Provided data: Begin

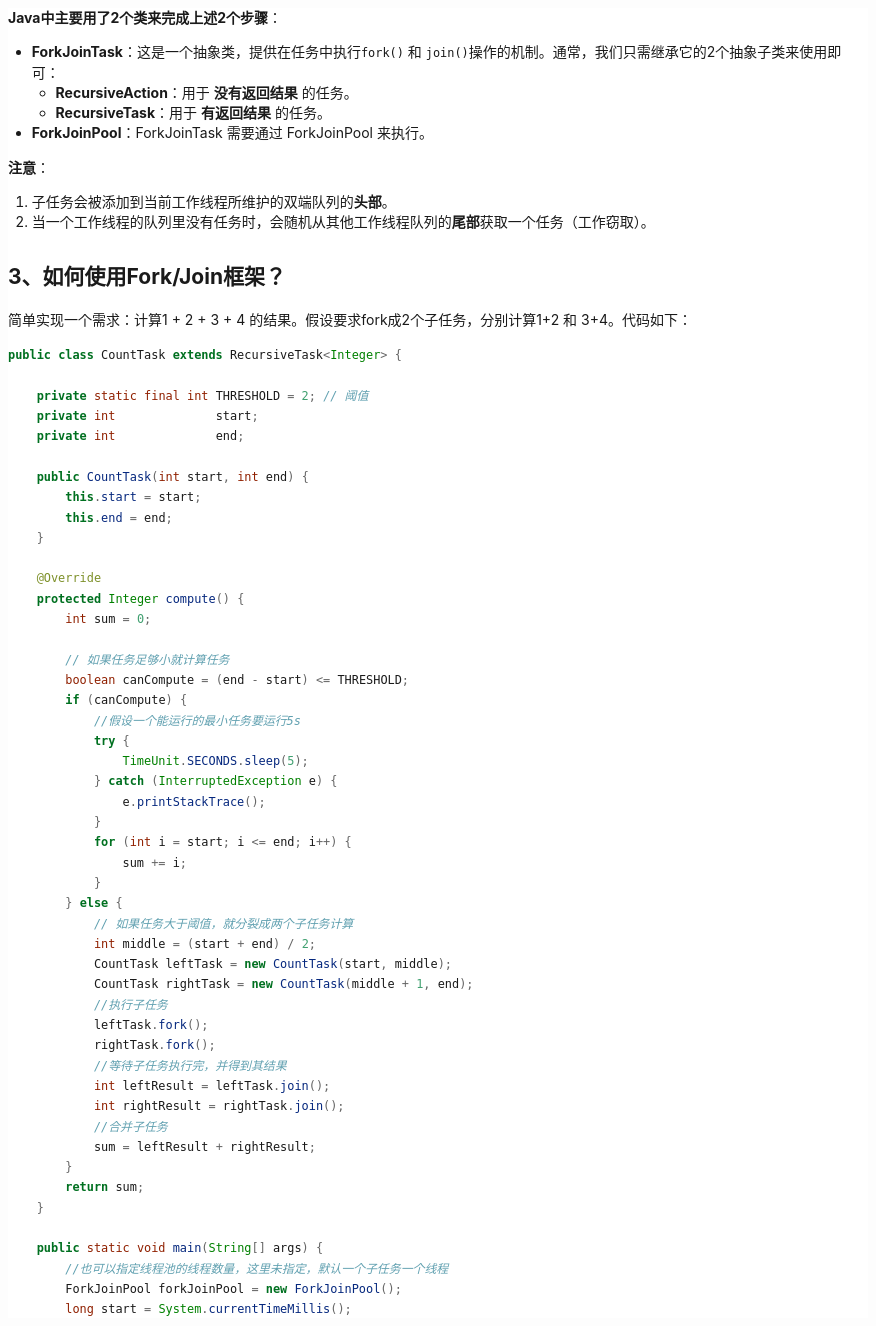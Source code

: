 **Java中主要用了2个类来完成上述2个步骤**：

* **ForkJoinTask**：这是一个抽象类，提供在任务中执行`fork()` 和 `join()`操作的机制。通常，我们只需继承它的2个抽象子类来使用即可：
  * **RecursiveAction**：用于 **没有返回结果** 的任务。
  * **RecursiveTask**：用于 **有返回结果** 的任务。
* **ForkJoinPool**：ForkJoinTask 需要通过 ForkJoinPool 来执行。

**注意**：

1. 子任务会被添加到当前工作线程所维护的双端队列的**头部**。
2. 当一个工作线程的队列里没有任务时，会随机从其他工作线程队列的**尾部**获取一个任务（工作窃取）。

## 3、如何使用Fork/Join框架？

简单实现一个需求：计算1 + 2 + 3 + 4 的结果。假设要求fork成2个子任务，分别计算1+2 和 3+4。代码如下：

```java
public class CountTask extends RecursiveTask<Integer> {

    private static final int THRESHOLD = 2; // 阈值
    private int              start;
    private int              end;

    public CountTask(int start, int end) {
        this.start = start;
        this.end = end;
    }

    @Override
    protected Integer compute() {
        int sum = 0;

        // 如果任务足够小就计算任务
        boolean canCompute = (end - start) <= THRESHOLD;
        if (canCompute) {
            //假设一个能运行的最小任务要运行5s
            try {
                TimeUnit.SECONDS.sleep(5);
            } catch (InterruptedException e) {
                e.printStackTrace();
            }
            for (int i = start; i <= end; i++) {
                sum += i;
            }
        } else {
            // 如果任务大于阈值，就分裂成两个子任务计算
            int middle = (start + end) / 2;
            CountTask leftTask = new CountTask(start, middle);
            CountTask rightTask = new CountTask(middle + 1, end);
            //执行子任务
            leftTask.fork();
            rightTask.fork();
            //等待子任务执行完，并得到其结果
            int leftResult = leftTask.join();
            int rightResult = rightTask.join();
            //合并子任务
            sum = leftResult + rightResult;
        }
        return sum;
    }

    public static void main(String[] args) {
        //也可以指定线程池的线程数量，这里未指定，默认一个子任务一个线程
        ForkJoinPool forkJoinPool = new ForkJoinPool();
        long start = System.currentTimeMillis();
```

Provided data: End
Provided data: Begin

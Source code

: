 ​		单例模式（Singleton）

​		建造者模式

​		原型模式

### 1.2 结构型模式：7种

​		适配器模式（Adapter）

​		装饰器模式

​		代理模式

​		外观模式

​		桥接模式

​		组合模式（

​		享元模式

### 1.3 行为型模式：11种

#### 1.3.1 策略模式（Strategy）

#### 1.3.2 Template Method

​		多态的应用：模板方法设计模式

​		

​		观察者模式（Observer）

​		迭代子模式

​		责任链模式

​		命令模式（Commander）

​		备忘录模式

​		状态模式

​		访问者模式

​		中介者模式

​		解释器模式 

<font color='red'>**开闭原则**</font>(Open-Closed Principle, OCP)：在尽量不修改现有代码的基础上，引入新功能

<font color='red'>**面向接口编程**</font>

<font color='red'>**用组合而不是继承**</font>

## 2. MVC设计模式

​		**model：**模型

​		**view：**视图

Provided data: End

**Work to be completed:**
Scan the entries above. Copy each line that has the string "THRESHOLD".

**Solution to the exercise:**
    private static final int THRESHOLD = 2; // 阈值
        boolean canCompute = (end - start) <= THRESHOLD;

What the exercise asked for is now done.